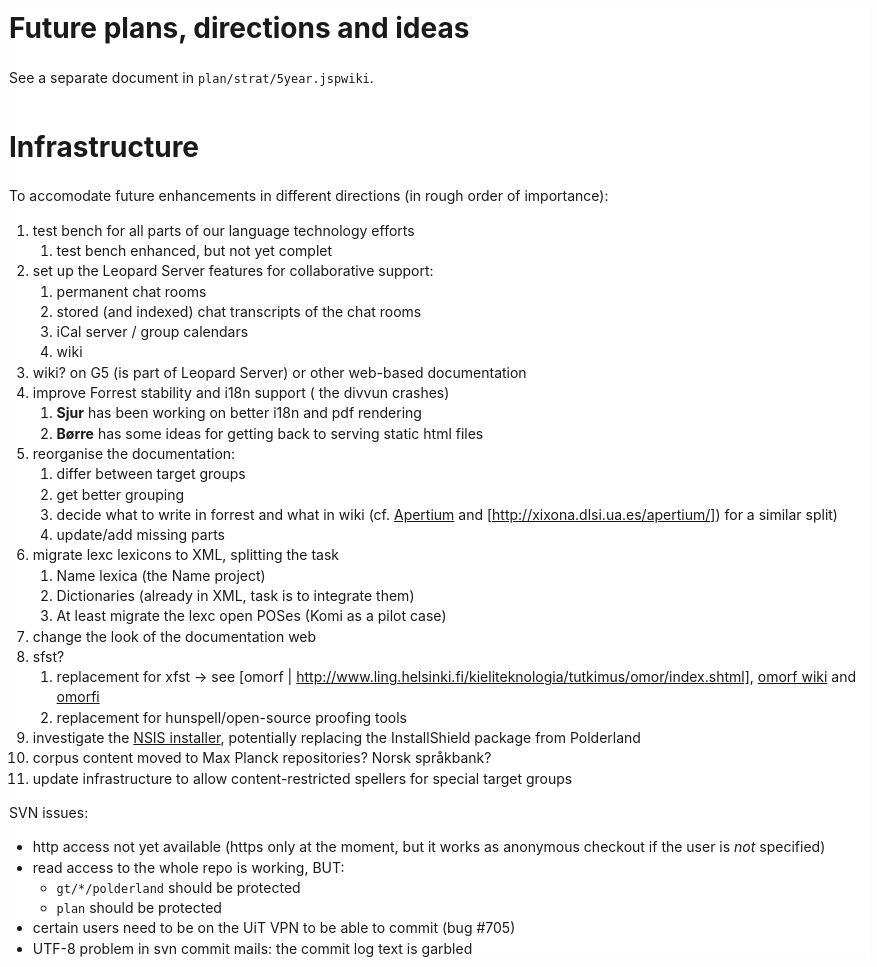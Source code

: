 # Future plans, directions and ideas

See a separate document in `plan/strat/5year.jspwiki`.

# Infrastructure

To accomodate future enhancements in different directions (in rough order of
importance):

1. test bench for all parts of our language technology efforts
    1. test bench enhanced, but not yet complet
1. set up the Leopard Server features for collaborative support:
    1. permanent chat rooms
    1. stored (and indexed) chat transcripts of the chat rooms
    1. iCal server / group calendars
    1. wiki
1. wiki? on G5 (is part of Leopard Server) or other web-based documentation
1. improve Forrest stability and i18n support ( the divvun crashes)
    1. **Sjur** has been working on better i18n and pdf rendering
    1. **Børre** has some ideas for getting back to serving static html files
1. reorganise the documentation:
    1. differ between target groups
    1. get better grouping
    1. decide what to write in forrest and what in wiki
   (cf. [Apertium](http://www.apertium.org/) and 
   [http://xixona.dlsi.ua.es/apertium/]) for a similar split)
    1. update/add missing parts
1. migrate lexc lexicons to XML, splitting the task
    1. Name lexica (the Name project)
    1. Dictionaries (already in XML, task is to integrate them)
    1. At least migrate the lexc open POSes (Komi as a pilot case)
1. change the look of the documentation web
1. sfst?
    1. replacement for xfst -> see [omorf
| http://www.ling.helsinki.fi/kieliteknologia/tutkimus/omor/index.shtml],
   [omorf wiki](https://kitwiki.csc.fi/twiki/bin/view/KitWiki/HfstHome) and
   [omorfi](https://gna.org/projects/omorfi)
    1. replacement for hunspell/open-source proofing tools
1. investigate the [NSIS installer](http://nsis.sourceforge.net/Main_Page),
  potentially replacing the InstallShield
  package from Polderland
1. corpus content moved to Max Planck repositories? Norsk språkbank?
1. update infrastructure to allow content-restricted spellers for special target
  groups

SVN issues:
* http access not yet available (https only at the moment, but it works as
  anonymous checkout if the user is *not* specified)
* read access to the whole repo is working, BUT:
    - `gt/*/polderland` should be protected
    - `plan` should be protected
* certain users need to be on the UiT VPN to be able to commit (bug #705)
* UTF-8 problem in svn commit mails: the commit log text is garbled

******

# [YOUR OBJECTIVE]
Please copy out each line of the material that contains the string "target".

# [FINAL ANSWER]
    1. differ between target groups
1. update infrastructure to allow content-restricted spellers for special target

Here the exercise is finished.